Directions:
Everything in the records must be restated exactly, apart from the pictures.

Dataset entries:
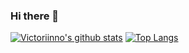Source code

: ### Hi there 👋

[![Victoriinno's github stats](https://github-readme-stats.vercel.app/api?username=victorinno)](https://github.com/anuraghazra/github-readme-stats)
[![Top Langs](https://github-readme-stats.vercel.app/api/top-langs/?username=victorinno&hide=javascript,html,css)](https://github.com/anuraghazra/github-readme-stats)
<!--
**victorinno/victorinno** is a ✨ _special_ ✨ repository because its `README.md` (this file) appears on your GitHub profile.



Here are some ideas to get you started:

- 🔭 I’m currently working on ...
- 🌱 I’m currently learning ...
- 👯 I’m looking to collaborate on ...
- 🤔 I’m looking for help with ...
- 💬 Ask me about ...
- 📫 How to reach me: ...
- 😄 Pronouns: ...
- ⚡ Fun fact: ...
-->
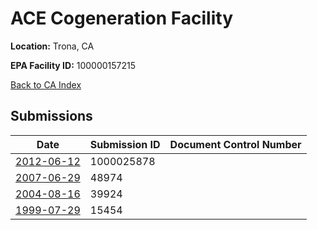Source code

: # ACE Cogeneration Facility

**Location:** Trona, CA

**EPA Facility ID:** 100000157215

[Back to CA Index](../../index.md)

## Submissions

| Date | Submission ID | Document Control Number |
|------|--------------|-------------------------|
| [2012-06-12](submissions/1000025878.md) | 1000025878 |  |
| [2007-06-29](submissions/48974.md) | 48974 |  |
| [2004-08-16](submissions/39924.md) | 39924 |  |
| [1999-07-29](submissions/15454.md) | 15454 |  |
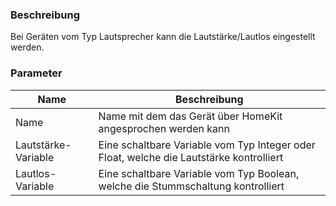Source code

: ### Beschreibung

Bei Geräten vom Typ Lautsprecher kann die Lautstärke/Lautlos eingestellt werden.

### Parameter

Name                    | Beschreibung
----------------------- | ---------------
Name                    | Name mit dem das Gerät über HomeKit angesprochen werden kann
Lautstärke-Variable     | Eine schaltbare Variable vom Typ Integer oder Float, welche die Lautstärke kontrolliert
Lautlos-Variable        | Eine schaltbare Variable vom Typ Boolean, welche die Stummschaltung kontrolliert

<!-- Geht bisher scheinbar nicht über Siri
#### Mögliche Aktionen

Aktion                | Beschreibung                                              | Möglicher Satz zum Aktivieren
--------------------- | --------------------------------------------------------- | -----------------------------
Lautstärke einstellen | Schaltet die Lautstärke-Variable auf den angegebenen Wert | "Hey Siri, stelle die Lautstärke von _<Name\>_ auf 40%."
Stumm schalten        | Schaltet die Lautlos-Variable auf den angegebenen Wert    | "Hey Siri, schalte _<Name\>_ stumm."
-->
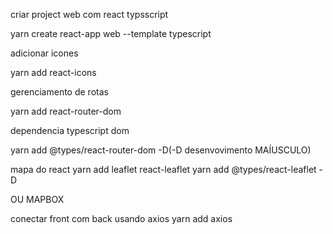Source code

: criar project web com react typsscript

yarn create react-app web --template typescript

adicionar icones

yarn add react-icons

gerenciamento de rotas

yarn add react-router-dom

dependencia typescript dom 

yarn add @types/react-router-dom -D(-D desenvovimento MAÍUSCULO)

mapa do react
yarn add leaflet react-leaflet
yarn add @types/react-leaflet -D

OU MAPBOX

conectar front com back usando axios
yarn add axios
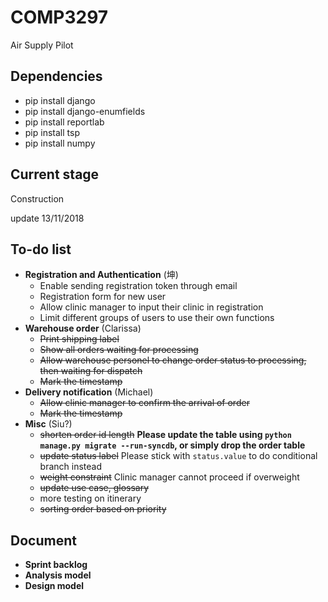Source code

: # COMP3297
Air Supply Pilot

## Dependencies
+ pip install django
+ pip install django-enumfields
+ pip install reportlab
+ pip install tsp
+ pip install numpy

## Current stage
Construction

update 13/11/2018
## To-do list
+ **Registration and Authentication** (坤)
  * Enable sending registration token through email
  * Registration form for new user
  * Allow clinic manager to input their clinic in registration
  * Limit different groups of users to use their own functions
+ **Warehouse order** (Clarissa)
  * ~~Print shipping label~~
  * ~~Show all orders waiting for processing~~
  * ~~Allow warehouse personel to change order status to processing, then waiting for dispatch~~
  * ~~Mark the timestamp~~
+ **Delivery notification** (Michael)
  * ~~Allow clinic manager to confirm the arrival of order~~
  * ~~Mark the timestamp~~
+ **Misc** (Siu?)
  * ~~shorten order id length~~ **Please update the table using `python manage.py migrate --run-syncdb`, or simply drop the order table**
  * ~~update status label~~ Please stick with `status.value` to do conditional branch instead
  * ~~weight constraint~~ Clinic manager cannot proceed if overweight
  * ~~update use case, glossary~~
  * more testing on itinerary
  * ~~sorting order based on priority~~

## Document
+ **Sprint backlog**
+ **Analysis model**
+ **Design model**

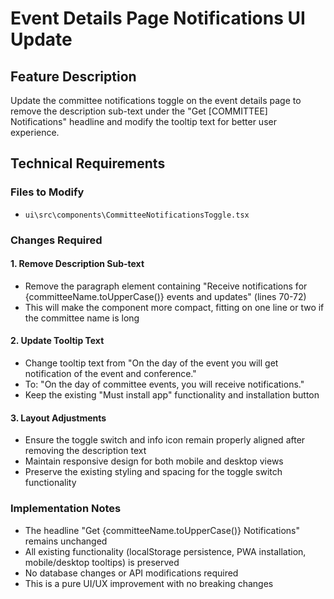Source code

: # Event Details Page Notifications UI Update

## Feature Description
Update the committee notifications toggle on the event details page to remove the description sub-text under the "Get [COMMITTEE] Notifications" headline and modify the tooltip text for better user experience.

## Technical Requirements

### Files to Modify
- `ui\src\components\CommitteeNotificationsToggle.tsx`

### Changes Required

#### 1. Remove Description Sub-text
- Remove the paragraph element containing "Receive notifications for {committeeName.toUpperCase()} events and updates" (lines 70-72)
- This will make the component more compact, fitting on one line or two if the committee name is long

#### 2. Update Tooltip Text
- Change tooltip text from "On the day of the event you will get notification of the event and conference."
- To: "On the day of committee events, you will receive notifications."
- Keep the existing "Must install app" functionality and installation button

#### 3. Layout Adjustments
- Ensure the toggle switch and info icon remain properly aligned after removing the description text
- Maintain responsive design for both mobile and desktop views
- Preserve the existing styling and spacing for the toggle switch functionality

### Implementation Notes
- The headline "Get {committeeName.toUpperCase()} Notifications" remains unchanged
- All existing functionality (localStorage persistence, PWA installation, mobile/desktop tooltips) is preserved
- No database changes or API modifications required
- This is a pure UI/UX improvement with no breaking changes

Response for this exercise:
Source code

: ### Hi there 👋

[![Victoriinno's github stats](https://github-readme-stats.vercel.app/api?username=victorinno)](https://github.com/anuraghazra/github-readme-stats)
[![Top Langs](https://github-readme-stats.vercel.app/api/top-langs/?username=victorinno&hide=javascript,html,css)](https://github.com/anuraghazra/github-readme-stats)
<!--
**victorinno/victorinno** is a ✨ _special_ ✨ repository because its `README.md` (this file) appears on your GitHub profile.



Here are some ideas to get you started:

- 🔭 I’m currently working on ...
- 🌱 I’m currently learning ...
- 👯 I’m looking to collaborate on ...
- 🤔 I’m looking for help with ...
- 💬 Ask me about ...
- 📫 How to reach me: ...
- 😄 Pronouns: ...
- ⚡ Fun fact: ...
-->
Source code

: # ACE Cogeneration Facility

**Location:** Trona, CA

**EPA Facility ID:** 100000157215

[Back to CA Index](../../index.md)

## Submissions

| Date | Submission ID | Document Control Number |
|------|--------------|-------------------------|
| [2012-06-12](submissions/1000025878.md) | 1000025878 |  |
| [2007-06-29](submissions/48974.md) | 48974 |  |
| [2004-08-16](submissions/39924.md) | 39924 |  |
| [1999-07-29](submissions/15454.md) | 15454 |  |
Source code

: ### Beschreibung

Bei Geräten vom Typ Lautsprecher kann die Lautstärke/Lautlos eingestellt werden.

### Parameter

Name                    | Beschreibung
----------------------- | ---------------
Name                    | Name mit dem das Gerät über HomeKit angesprochen werden kann
Lautstärke-Variable     | Eine schaltbare Variable vom Typ Integer oder Float, welche die Lautstärke kontrolliert
Lautlos-Variable        | Eine schaltbare Variable vom Typ Boolean, welche die Stummschaltung kontrolliert

<!-- Geht bisher scheinbar nicht über Siri
#### Mögliche Aktionen

Aktion                | Beschreibung                                              | Möglicher Satz zum Aktivieren
--------------------- | --------------------------------------------------------- | -----------------------------
Lautstärke einstellen | Schaltet die Lautstärke-Variable auf den angegebenen Wert | "Hey Siri, stelle die Lautstärke von _<Name\>_ auf 40%."
Stumm schalten        | Schaltet die Lautlos-Variable auf den angegebenen Wert    | "Hey Siri, schalte _<Name\>_ stumm."
-->
Source code

: criar project web com react typsscript

yarn create react-app web --template typescript

adicionar icones

yarn add react-icons

gerenciamento de rotas

yarn add react-router-dom

dependencia typescript dom 

yarn add @types/react-router-dom -D(-D desenvovimento MAÍUSCULO)

mapa do react
yarn add leaflet react-leaflet
yarn add @types/react-leaflet -D

OU MAPBOX

conectar front com back usando axios
yarn add axios
Source code

: # COMP3297
Air Supply Pilot

## Dependencies
+ pip install django
+ pip install django-enumfields
+ pip install reportlab
+ pip install tsp
+ pip install numpy

## Current stage
Construction

update 13/11/2018
## To-do list
+ **Registration and Authentication** (坤)
  * Enable sending registration token through email
  * Registration form for new user
  * Allow clinic manager to input their clinic in registration
  * Limit different groups of users to use their own functions
+ **Warehouse order** (Clarissa)
  * ~~Print shipping label~~
  * ~~Show all orders waiting for processing~~
  * ~~Allow warehouse personel to change order status to processing, then waiting for dispatch~~
  * ~~Mark the timestamp~~
+ **Delivery notification** (Michael)
  * ~~Allow clinic manager to confirm the arrival of order~~
  * ~~Mark the timestamp~~
+ **Misc** (Siu?)
  * ~~shorten order id length~~ **Please update the table using `python manage.py migrate --run-syncdb`, or simply drop the order table**
  * ~~update status label~~ Please stick with `status.value` to do conditional branch instead
  * ~~weight constraint~~ Clinic manager cannot proceed if overweight
  * ~~update use case, glossary~~
  * more testing on itinerary
  * ~~sorting order based on priority~~

## Document
+ **Sprint backlog**
+ **Analysis model**
+ **Design model**

Source code

: # Event Details Page Notifications UI Update

## Feature Description
Update the committee notifications toggle on the event details page to remove the description sub-text under the "Get [COMMITTEE] Notifications" headline and modify the tooltip text for better user experience.

## Technical Requirements

### Files to Modify
- `ui\src\components\CommitteeNotificationsToggle.tsx`

### Changes Required

#### 1. Remove Description Sub-text
- Remove the paragraph element containing "Receive notifications for {committeeName.toUpperCase()} events and updates" (lines 70-72)
- This will make the component more compact, fitting on one line or two if the committee name is long

#### 2. Update Tooltip Text
- Change tooltip text from "On the day of the event you will get notification of the event and conference."
- To: "On the day of committee events, you will receive notifications."
- Keep the existing "Must install app" functionality and installation button

#### 3. Layout Adjustments
- Ensure the toggle switch and info icon remain properly aligned after removing the description text
- Maintain responsive design for both mobile and desktop views
- Preserve the existing styling and spacing for the toggle switch functionality

### Implementation Notes
- The headline "Get {committeeName.toUpperCase()} Notifications" remains unchanged
- All existing functionality (localStorage persistence, PWA installation, mobile/desktop tooltips) is preserved
- No database changes or API modifications required
- This is a pure UI/UX improvement with no breaking changes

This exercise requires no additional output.